==== Exercise materials ====

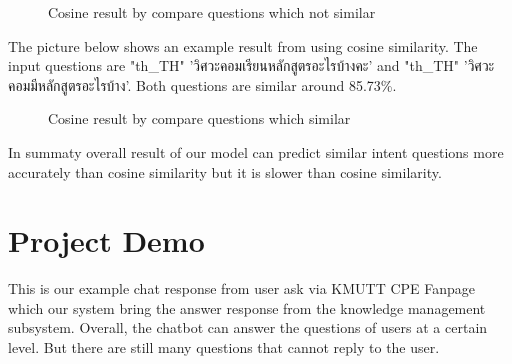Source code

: \documentclass[12pt,oneside,openright,a4paper]{cpe-english-project}
\begin{document}
\begin{figure}[!h]\centering
{}
\caption{Cosine result by compare questions which not similar}\label{fig:Cosine result by compare questions which not similar}
\end{figure}

The picture below shows an example result from using cosine similarity. The input questions are
{
\XeTeXlinebreaklocale "th_TH"	
\thaifont 
'วิศวะคอมเรียนหลักสูตรอะไรบ้างคะ' }
and
{
\XeTeXlinebreaklocale "th_TH"	
\thaifont 
 'วิศวะคอมมีหลักสูตรอะไรบ้าง'. 
}Both questions are similar around 85.73\%.
\begin{figure}[!h]\centering
{}
\caption{Cosine result by compare questions which similar}\label{fig:Cosine result by compare questions which similar}
\end{figure}

In summaty overall result of our model can predict similar intent questions more accurately than cosine similarity but it is slower than cosine similarity.

\section{Project Demo}
\label{ch4_project_demo}
This is our example chat response from user ask via KMUTT CPE Fanpage which our system bring the answer response from the knowledge management subsystem. Overall, the chatbot can answer the questions of users at a certain level. But there are still many questions that cannot reply to the user.
\end{document}
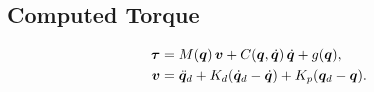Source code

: ﻿\subsection{Computed Torque}
\begin{align}
  \bm{\tau} &= M(\bm{q})\,\bm{v} + C(\bm{q},\dot{\bm{q}})\,\dot{\bm{q}} + g(\bm{q}),\\
  \bm{v} &= \ddot{\bm{q}}_d + K_d(\dot{\bm{q}}_d-\dot{\bm{q}}) + K_p(\bm{q}_d-\bm{q}).
\end{align}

====

→ **Exercise requirements**: Pull every line containing the word "result" out of the entries above.

→ **Response area**:
\caption{Cosine result by compare questions which not similar}\label{fig:Cosine result by compare questions which not similar}
The picture below shows an example result from using cosine similarity. The input questions are
\caption{Cosine result by compare questions which similar}\label{fig:Cosine result by compare questions which similar}
In summaty overall result of our model can predict similar intent questions more accurately than cosine similarity but it is slower than cosine similarity.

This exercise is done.